__Exercise directions__. Copy out each line of the material that includes the word "kulcs".
※ ※ ※
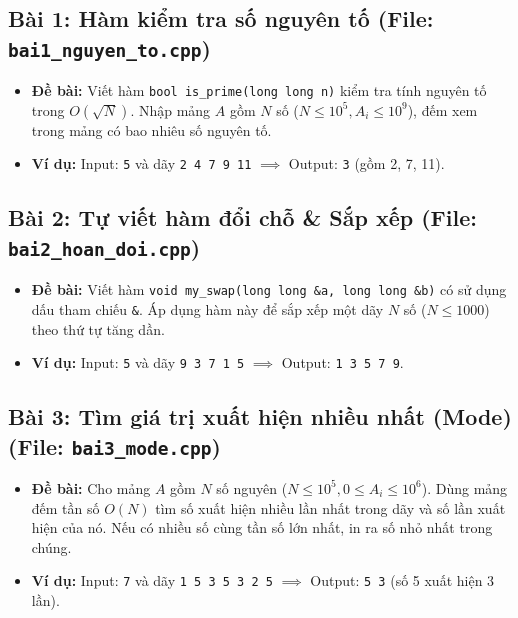 \documentclass[11pt,a4paper]{article}
\begin{document}
\subsection*{\color{AsianDarkBlue}\normalsize Bài 1: Hàm kiểm tra số nguyên tố (File: \texttt{bai1\_nguyen\_to.cpp})}
\begin{itemize}
    \setlength{\itemsep}{1pt}
    \small
    \item \textbf{Đề bài:} Viết hàm \texttt{bool is\_prime(long long n)} kiểm tra tính nguyên tố trong $O(\sqrt{N})$. Nhập mảng $A$ gồm $N$ số ($N \le 10^5, A_i \le 10^9$), đếm xem trong mảng có bao nhiêu số nguyên tố.
    \item \textbf{Ví dụ:} Input: \texttt{5} và dãy \texttt{2 4 7 9 11} $\implies$ Output: \texttt{3} (gồm 2, 7, 11).
\end{itemize}

\vspace{-0.2cm}
\subsection*{\color{AsianDarkBlue}\normalsize Bài 2: Tự viết hàm đổi chỗ \& Sắp xếp (File: \texttt{bai2\_hoan\_doi.cpp})}
\begin{itemize}
    \setlength{\itemsep}{1pt}
    \small
    \item \textbf{Đề bài:} Viết hàm \texttt{void my\_swap(long long \&a, long long \&b)} có sử dụng dấu tham chiếu \texttt{\&}. Áp dụng hàm này để sắp xếp một dãy $N$ số ($N \le 1000$) theo thứ tự tăng dần.
    \item \textbf{Ví dụ:} Input: \texttt{5} và dãy \texttt{9 3 7 1 5} $\implies$ Output: \texttt{1 3 5 7 9}.
\end{itemize}

\vspace{-0.2cm}
\subsection*{\color{AsianDarkBlue}\normalsize Bài 3: Tìm giá trị xuất hiện nhiều nhất (Mode) (File: \texttt{bai3\_mode.cpp})}
\begin{itemize}
    \setlength{\itemsep}{1pt}
    \small
    \item \textbf{Đề bài:} Cho mảng $A$ gồm $N$ số nguyên ($N \le 10^5, 0 \le A_i \le 10^6$). Dùng mảng đếm tần số $O(N)$ tìm số xuất hiện nhiều lần nhất trong dãy và số lần xuất hiện của nó. Nếu có nhiều số cùng tần số lớn nhất, in ra số nhỏ nhất trong chúng.
    \item \textbf{Ví dụ:} Input: \texttt{7} và dãy \texttt{1 5 3 5 3 2 5} $\implies$ Output: \texttt{5 3} (số 5 xuất hiện 3 lần).
\end{itemize}
\end{document}
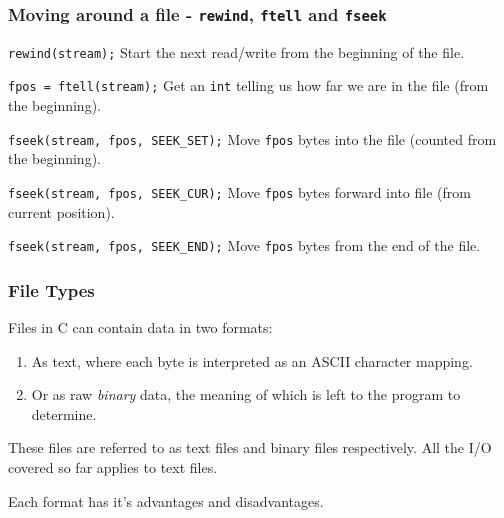 \documentclass[table]{beamer}
\newif\ifschigh\schighfalse
\newcommand{\kw}[1]{\ifschigh\textcolor{red}{#1}\else\textcolor{keyword}{#1}\fi}
\begin{document}
\begin{frame}
\frametitle{Moving around a file - {\tt rewind}, {\tt ftell} and {\tt fseek}}
\begin{block}{\tt rewind(stream);}
Start the next read/write from the beginning of the file.
\end{block}

\begin{block}{\tt fpos = ftell(stream);}
Get an \kw{\tt int} telling us how far we are in the file (from the beginning).
\end{block}

\begin{block}{\tt fseek(stream, fpos, SEEK\_SET);}
Move {\tt fpos} bytes into the file (counted from the beginning).
\end{block}

\begin{block}{\tt fseek(stream, fpos, SEEK\_CUR);}
Move {\tt fpos} bytes forward into file (from current position).
\end{block}

\begin{block}{\tt fseek(stream, fpos, SEEK\_END);}
Move {\tt fpos} bytes from the end of the file.
\end{block}
\end{frame}

\begin{frame}
\frametitle{File Types}
Files in C can contain data in two formats:
\begin{enumerate}
\item As text, where each byte is interpreted as an ASCII character mapping.
\item Or as raw \emph{binary} data, the meaning of which is left to the program to determine.
\end{enumerate}

These files are referred to as text files and binary files respectively. All the I/O covered so far applies to text files.

\begin{block}{}
\begin{center}
Each format has it's advantages and disadvantages.
\end{center}
\end{block}
\end{frame}
\end{document}
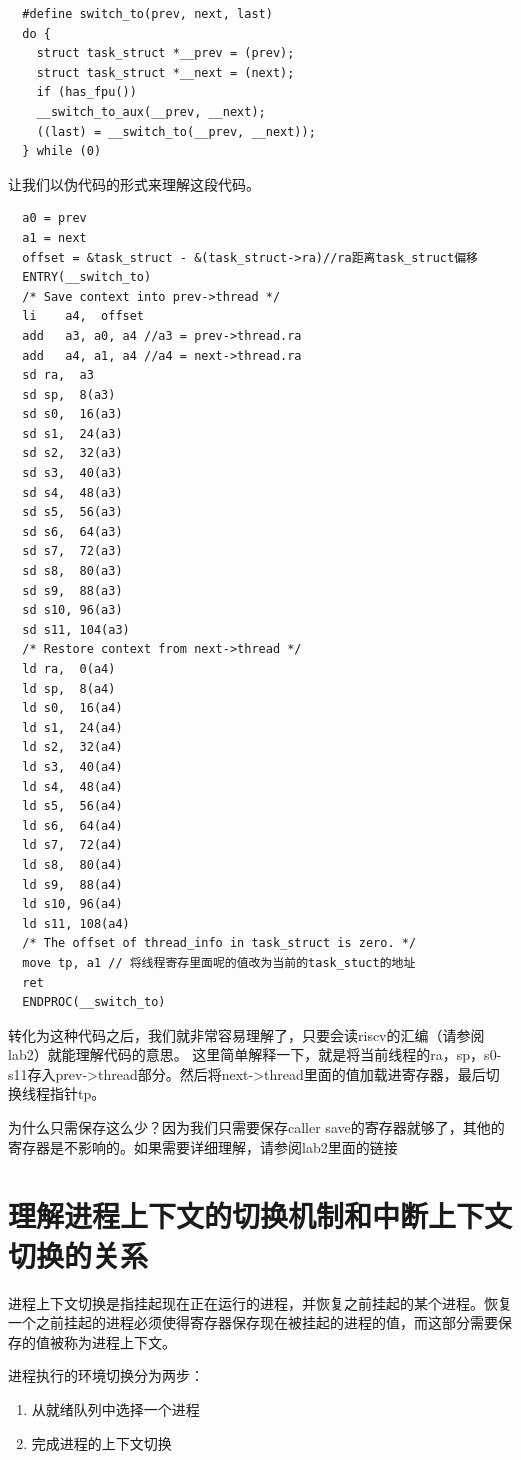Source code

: \documentclass[lang=cn,10pt]{elegantbook}
\begin{document}
\begin{lstlisting}
  #define switch_to(prev, next, last)		
  do {						
    struct task_struct *__prev = (prev);	
    struct task_struct *__next = (next);	
    if (has_fpu())				
    __switch_to_aux(__prev, __next);	
    ((last) = __switch_to(__prev, __next));	
  } while (0)
\end{lstlisting}
让我们以伪代码的形式来理解这段代码。

\begin{lstlisting}
  a0 = prev
  a1 = next 
  offset = &task_struct - &(task_struct->ra)//ra距离task_struct偏移
  ENTRY(__switch_to)
  /* Save context into prev->thread */
  li    a4,  offset
  add   a3, a0, a4 //a3 = prev->thread.ra
  add   a4, a1, a4 //a4 = next->thread.ra
  sd ra,  a3 
  sd sp,  8(a3)
  sd s0,  16(a3)
  sd s1,  24(a3)
  sd s2,  32(a3)
  sd s3,  40(a3)
  sd s4,  48(a3)
  sd s5,  56(a3)
  sd s6,  64(a3)
  sd s7,  72(a3)
  sd s8,  80(a3)
  sd s9,  88(a3)
  sd s10, 96(a3)
  sd s11, 104(a3)
  /* Restore context from next->thread */
  ld ra,  0(a4)
  ld sp,  8(a4)
  ld s0,  16(a4)
  ld s1,  24(a4)
  ld s2,  32(a4)
  ld s3,  40(a4)
  ld s4,  48(a4)
  ld s5,  56(a4)
  ld s6,  64(a4)
  ld s7,  72(a4)
  ld s8,  80(a4)
  ld s9,  88(a4)
  ld s10, 96(a4)
  ld s11, 108(a4)
  /* The offset of thread_info in task_struct is zero. */
  move tp, a1 // 将线程寄存里面呢的值改为当前的task_stuct的地址
  ret
  ENDPROC(__switch_to)
\end{lstlisting}
转化为这种代码之后，我们就非常容易理解了，只要会读riscv的汇编（请参阅lab2）就能理解代码的意思。
这里简单解释一下，就是将当前线程的ra，sp，s0-s11存入prev->thread部分。然后将next->thread里面的值加载进寄存器，最后切换线程指针tp。

为什么只需保存这么少？因为我们只需要保存caller save的寄存器就够了，其他的寄存器是不影响的。如果需要详细理解，请参阅lab2里面的链接

\section{理解进程上下文的切换机制和中断上下文切换的关系}
进程上下文切换是指挂起现在正在运行的进程，并恢复之前挂起的某个进程。恢复一个之前挂起的进程必须使得寄存器保存现在被挂起的进程的值，而这部分需要保存的值被称为进程上下文。

进程执行的环境切换分为两步：
\begin{enumerate}
\item 从就绪队列中选择一个进程
\item 完成进程的上下文切换  
\end{enumerate}
\end{document}
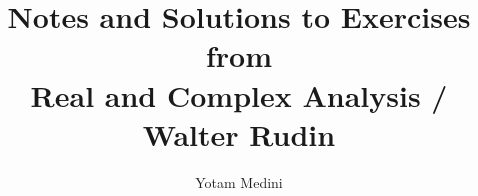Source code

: \newcommand{\C}{\mathbb{C}} %
\newcommand{\calB}{\ensuremath{\mathcal{B}}}
\newcommand{\calG}{\ensuremath{\mathcal{G}}}
\newcommand{\scrP}{\ensuremath{\mathscr{P}}}
\newcommand{\scrQ}{\ensuremath{\mathscr{Q}}}
\newcommand{\Lp}[1]{\ensuremath{\mathbf{L}^{#1}}} %
\newcommand{\N}{\mathbb{N}} %
\newcommand{\Q}{\ensuremath{\mathbb{Q}}} %
\newcommand{\R}{\ensuremath{\mathbb{R}}} %
\newcommand{\Z}{\ensuremath{\mathbb{Z}}} %
\newcommand{\intR}{\int_{-\infty}^{\infty}} %

\newcommand{\seq}[2]{\ensuremath{#1_1,\ldots,#1_{#2}}}
\newcommand{\seqn}[1]{\seq{#1}{n}}
\newcommand{\seqan}{\seq{a}{n}}
\newcommand{\seqxn}{\seq{x}{n}}
\newcommand{\seqalphn}{\seq{\alpha}{n}}

\newcommand{\ich}[1]{(\textit{#1})}
\newcommand{\itemch}[1]{\item[\ich{#1}]}


\title{Notes and Solutions to Exercises \\
          from \\
       Real and Complex Analysis / Walter Rudin}
\author{Yotam Medini}


\newtheorem{thm}{Theorem}[chapter]
\newtheorem{cor}[thm]{Corollary}
\newtheorem{Def}{Definition}
\newtheorem{lem}[thm]{Lemma}
\newtheorem{llem}[thm]{Local Lemma}
\newtheorem{lthm}[thm]{Local Theorem}

\newtheorem{quotethm}{Theorem}[chapter]


\newcommand{\proofend}{\hfill\(\blacksquare\)}
\newenvironment{thmproof}
{\textbf{Proof.}}
{\proofend}

\newcommand{\chapterTypeout}[1]{\typeout{#1} \chapter{#1}}
\newcommand{\sectionTypeout}[1]{\typeout{#1} \section{#1}}

\newcommand{\fx}{\ensuremath{f(x)}}
\newcommand{\gx}{\ensuremath{g(x)}}
\newcommand{\lrangle}[1]{\ensuremath{\langle #1 \rangle}}
\newcommand{\M}{\ensuremath{\mathfrak{M}}}
\newcommand{\mldots}{\ensuremath{\ldots}}
\newcommand{\salgebra}{\(\sigma\)-algebra}
\newcommand{\wlogy}{without loss of generality}
\newcommand{\Wlogy}{Without loss of generality}


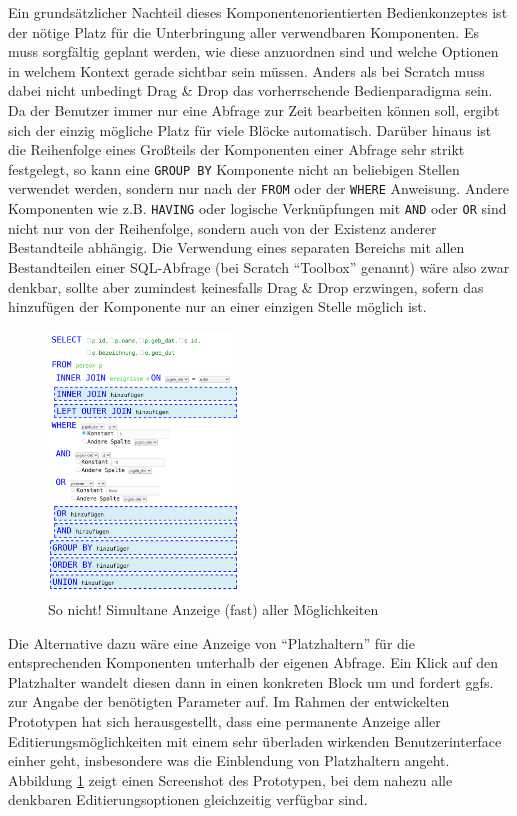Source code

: \documentclass[paper=a4,fontsize=11pt,parskip=half]{scrartcl}
\begin{document}
Ein grundsätzlicher Nachteil dieses Komponentenorientierten Bedienkonzeptes ist der nötige Platz für die Unterbringung aller verwendbaren Komponenten. Es muss sorgfältig geplant werden, wie diese anzuordnen sind und welche Optionen in welchem Kontext gerade sichtbar sein müssen. Anders als bei Scratch muss dabei nicht unbedingt Drag \& Drop das vorherrschende Bedienparadigma sein. Da der Benutzer immer nur eine Abfrage zur Zeit bearbeiten können soll, ergibt sich der einzig mögliche Platz für viele Blöcke automatisch. Darüber hinaus ist die Reihenfolge eines Großteils der Komponenten einer Abfrage sehr strikt festgelegt, so kann eine \texttt{GROUP BY} Komponente nicht an beliebigen Stellen verwendet werden, sondern nur nach der \texttt{FROM} oder der \texttt{WHERE} Anweisung. Andere Komponenten wie z.B. \texttt{HAVING} oder logische Verknüpfungen mit \texttt{AND} oder \texttt{OR} sind nicht nur von der Reihenfolge, sondern auch von der Existenz anderer Bestandteile abhängig. Die Verwendung eines separaten Bereichs mit allen Bestandteilen einer SQL-Abfrage (bei Scratch ``Toolbox'' genannt) wäre also zwar denkbar, sollte aber zumindest keinesfalls Drag \& Drop erzwingen, sofern das hinzufügen der Komponente nur an einer einzigen Stelle möglich ist.

\begin{figure}
  \includegraphics[width=0.45\textwidth]{images/sql-sketch-all-editing}
  \caption{So nicht! Simultane Anzeige (fast) aller Möglichkeiten}
  \label{fig:screen-sql-editor-all-editing}
\end{figure}

Die Alternative dazu wäre eine Anzeige von ``Platzhaltern'' für die entsprechenden Komponenten unterhalb der eigenen Abfrage. Ein Klick auf den Platzhalter wandelt diesen dann in einen konkreten Block um und fordert ggfs. zur Angabe der benötigten Parameter auf. Im Rahmen der entwickelten Prototypen hat sich herausgestellt, dass eine permanente Anzeige aller Editierungsmöglichkeiten mit einem sehr überladen wirkenden Benutzerinterface einher geht, insbesondere was die Einblendung von Platzhaltern angeht. Abbildung \ref{fig:screen-sql-editor-all-editing} zeigt einen Screenshot des Prototypen, bei dem nahezu alle denkbaren Editierungsoptionen gleichzeitig verfügbar sind.
\end{document}
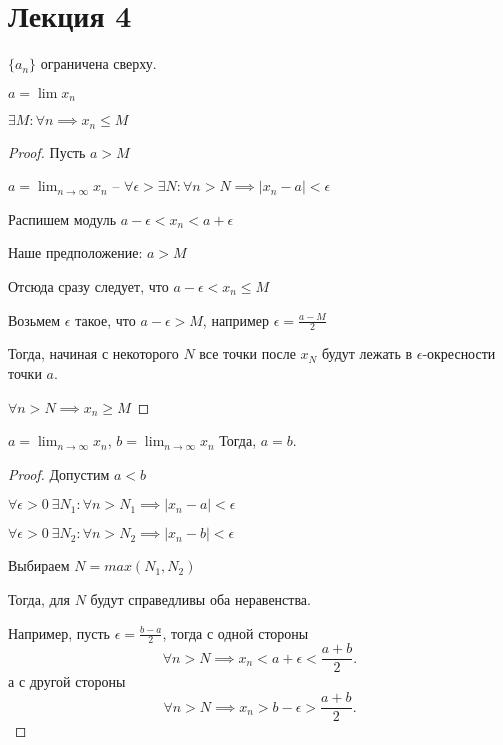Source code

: \section{Лекция 4}

\begin{statement}
    $\{a_n\}$ ограничена сверху. 

    $a = \lim x_n$
    
    $\exists M : \forall n \implies x_n \leq M$
\end{statement}

\begin{proof}
    Пусть $a > M$

    $a = \lim_{n \to \infty} x_n$ -- $\forall \epsilon > \exists N : \forall n > N \implies |x_n - a| < \epsilon$

    Распишем модуль
    $a - \epsilon < x_n < a + \epsilon$

    Наше предположение: $a > M$

    Отсюда сразу следует, что $a - \epsilon < x_n \leq M$

    Возьмем $\epsilon$ такое, что $a - \epsilon > M$, например $\epsilon = \frac{a - M}{2}$

    Тогда, начиная с некоторого $N$ все точки после $x_N$ будут лежать в $\epsilon$-окресности точки $a$.

    $\forall n > N \implies x_n \geq M$
\end{proof}

\begin{statement}
    $a = \lim_{n \to \infty} x_n$, $b = \lim_{n \to \infty} x_n$
    Тогда, $a = b$.
\end{statement}

\begin{proof}
   Допустим $a < b$ 

   $\forall \epsilon > 0 \ \exists N_1 : \forall n > N_1 \implies |x_n - a| < \epsilon$
    
   $\forall \epsilon > 0 \ \exists N_2 : \forall n > N_2 \implies |x_n - b| < \epsilon$

    Выбираем $N = max(N_1, N_2)$

    Тогда, для $N$ будут справедливы оба неравенства.

    Например, пусть $\epsilon = \frac{b - a}{2}$, тогда с одной стороны 
    \begin{equation*}
        \forall n > N \implies x_n < a + \epsilon < \frac{a + b}{2}  
    .\end{equation*}
    а с другой стороны 
    \begin{equation*}
        \forall n > N \implies x_n > b - \epsilon > \frac{a + b}{2}
    .\end{equation*}
\end{proof}


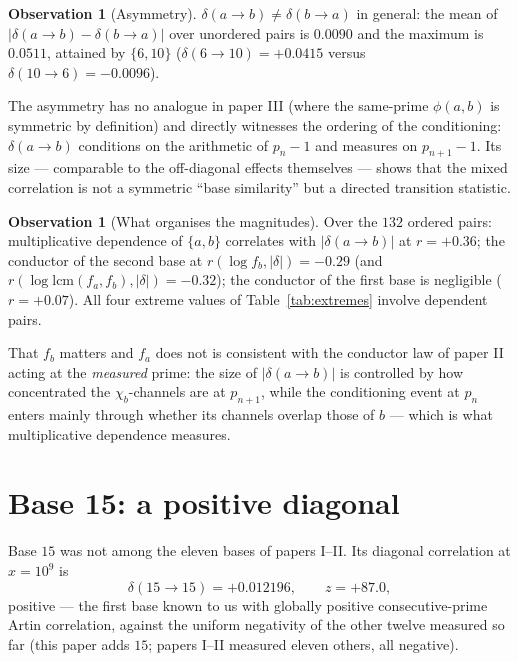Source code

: \documentclass[11pt,reqno]{amsart}
\theoremstyle{plain}
\theoremstyle{definition}
\newtheorem{observation}[theorem]{Observation}
\begin{document}
\begin{observation}[Asymmetry]
\label{obs:asym}
$\delta(a \to b) \neq \delta(b \to a)$ in general: the mean of
$|\delta(a \to b) - \delta(b \to a)|$ over unordered pairs is $0.0090$ and
the maximum is $0.0511$, attained by $\{6, 10\}$
($\delta(6 \to 10) = +0.0415$ versus $\delta(10 \to 6) = -0.0096$).
\end{observation}

The asymmetry has no analogue in paper III (where the same-prime $\phi(a,b)$
is symmetric by definition) and directly witnesses the ordering of the
conditioning: $\delta(a \to b)$ conditions on the arithmetic of $p_n - 1$
and measures on $p_{n+1} - 1$. Its size --- comparable to the off-diagonal
effects themselves --- shows that the mixed correlation is not a symmetric
``base similarity'' but a directed transition statistic.

\begin{observation}[What organises the magnitudes]
\label{obs:organise}
Over the $132$ ordered pairs: multiplicative dependence of $\{a, b\}$
correlates with $|\delta(a \to b)|$ at $r = +0.36$; the conductor of the
second base at $r(\log f_b, |\delta|) = -0.29$ (and
$r(\log \mathrm{lcm}(f_a, f_b), |\delta|) = -0.32$); the conductor of the
first base is negligible ($r = +0.07$). All four extreme values of
Table~\ref{tab:extremes} involve dependent pairs.
\end{observation}

That $f_b$ matters and $f_a$ does not is consistent with the conductor law
of paper II acting at the \emph{measured} prime: the size of
$|\delta(a \to b)|$ is controlled by how concentrated the $\chi_b$-channels
are at $p_{n+1}$, while the conditioning event at $p_n$ enters mainly
through whether its channels overlap those of $b$ --- which is what
multiplicative dependence measures.

\section{Base 15: a positive diagonal}
\label{sec:base15}

Base $15$ was not among the eleven bases of papers I--II. Its diagonal
correlation at $x = 10^9$ is
\[
  \delta(15 \to 15) = +0.012196, \qquad z = +87.0,
\]
positive --- the first base known to us with globally positive
consecutive-prime Artin correlation, against the uniform negativity of the
other twelve measured so far (this paper adds $15$; papers I--II measured
eleven others, all negative).
\end{document}
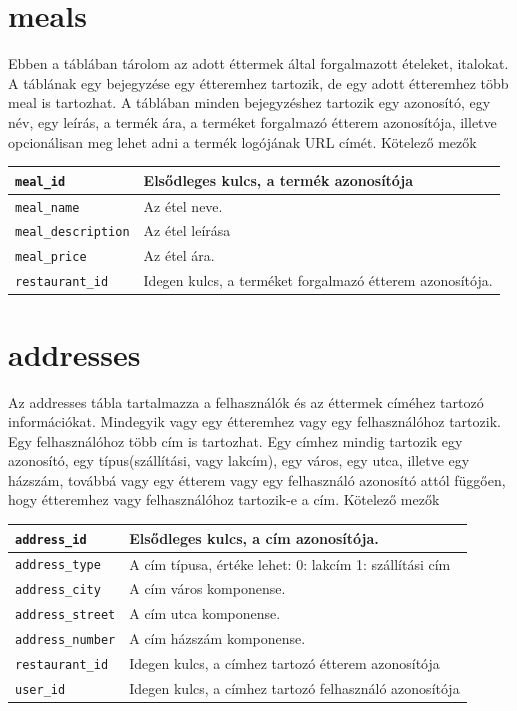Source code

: \section{meals}

Ebben a táblában tárolom az adott éttermek által forgalmazott ételeket, italokat. A táblának egy bejegyzése egy étteremhez tartozik, de egy adott étteremhez több meal is tartozhat. A táblában minden bejegyzéshez tartozik egy azonosító, egy név, egy leírás, a termék ára, a terméket forgalmazó étterem azonosítója, illetve opcionálisan meg lehet adni a termék logójának URL címét.
Kötelező mezők

\begin{tabular}{|p{3cm}|p{10cm}|}
    \hline
    \texttt{meal\_id} & Elsődleges kulcs, a termék azonosítója \\
    \hline
    \texttt{meal\_name} & Az étel neve. \\
    \hline
    \texttt{meal\_description} & Az étel leírása \\
    \hline
    \texttt{meal\_price} & Az étel ára. \\
    \hline
    \texttt{restaurant\_id} & Idegen kulcs, a terméket forgalmazó étterem azonosítója. \\
    \hline
\end{tabular}

\section{addresses}

Az addresses tábla tartalmazza a felhasználók és az éttermek címéhez tartozó információkat. Mindegyik vagy egy étteremhez vagy egy felhasználóhoz tartozik. Egy felhasználóhoz több cím is tartozhat. Egy címhez mindig tartozik egy azonosító, egy típus(szállítási, vagy lakcím), egy város, egy utca, illetve egy házszám, továbbá vagy egy étterem vagy egy felhasználó azonosító attól függően, hogy étteremhez vagy felhasználóhoz tartozik-e a cím.
Kötelező mezők

\begin{tabular}{|p{3cm}|p{10cm}|}
    \hline
    \texttt{address\_id} & Elsődleges kulcs, a cím azonosítója. \\
    \hline
    \texttt{address\_type} & A cím típusa, értéke lehet: 0: lakcím 1: szállítási cím \\
    \hline
    \texttt{address\_city} & A cím város komponense. \\
    \hline
    \texttt{address\_street} & A cím utca komponense. \\
    \hline
    \texttt{address\_number} & A cím házszám komponense. \\
    \hline
    \texttt{restaurant\_id} & Idegen kulcs, a címhez tartozó étterem azonosítója \\
    \hline
    \texttt{user\_id} & Idegen kulcs, a címhez tartozó felhasználó azonosítója \\
    \hline
\end{tabular}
※ ※ ※
__Your solution__.
    \texttt{meal\_id} & Elsődleges kulcs, a termék azonosítója \\
    \texttt{restaurant\_id} & Idegen kulcs, a terméket forgalmazó étterem azonosítója. \\
    \texttt{address\_id} & Elsődleges kulcs, a cím azonosítója. \\
    \texttt{restaurant\_id} & Idegen kulcs, a címhez tartozó étterem azonosítója \\
    \texttt{user\_id} & Idegen kulcs, a címhez tartozó felhasználó azonosítója \\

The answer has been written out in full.